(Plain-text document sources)
******************************

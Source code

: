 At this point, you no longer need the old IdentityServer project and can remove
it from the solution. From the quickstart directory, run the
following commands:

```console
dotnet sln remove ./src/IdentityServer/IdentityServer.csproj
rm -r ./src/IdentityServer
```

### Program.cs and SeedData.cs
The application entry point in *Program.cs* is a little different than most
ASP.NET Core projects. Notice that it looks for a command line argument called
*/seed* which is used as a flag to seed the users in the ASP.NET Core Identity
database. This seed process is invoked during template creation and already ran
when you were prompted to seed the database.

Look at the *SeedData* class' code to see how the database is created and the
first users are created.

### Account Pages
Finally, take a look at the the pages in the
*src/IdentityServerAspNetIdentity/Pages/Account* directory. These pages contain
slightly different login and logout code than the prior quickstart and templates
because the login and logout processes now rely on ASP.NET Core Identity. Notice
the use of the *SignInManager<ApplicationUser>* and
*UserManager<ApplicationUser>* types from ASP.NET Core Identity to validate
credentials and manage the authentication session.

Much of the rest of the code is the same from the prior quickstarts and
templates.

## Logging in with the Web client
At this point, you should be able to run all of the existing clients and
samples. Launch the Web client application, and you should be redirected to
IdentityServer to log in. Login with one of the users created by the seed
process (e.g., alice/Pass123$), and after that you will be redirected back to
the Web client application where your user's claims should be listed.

******************************

* YOUR INSTRUCTIONS *
Return, word for word, the lines of the data above from the line with "database. This seed" through the line with "At this point, you should", inclusive.

* FINISHED EXERCISE *
database. This seed process is invoked during template creation and already ran
when you were prompted to seed the database.

Look at the *SeedData* class' code to see how the database is created and the
first users are created.

### Account Pages
Finally, take a look at the the pages in the
*src/IdentityServerAspNetIdentity/Pages/Account* directory. These pages contain
slightly different login and logout code than the prior quickstart and templates
because the login and logout processes now rely on ASP.NET Core Identity. Notice
the use of the *SignInManager<ApplicationUser>* and
*UserManager<ApplicationUser>* types from ASP.NET Core Identity to validate
credentials and manage the authentication session.

Much of the rest of the code is the same from the prior quickstarts and
templates.

## Logging in with the Web client
At this point, you should be able to run all of the existing clients and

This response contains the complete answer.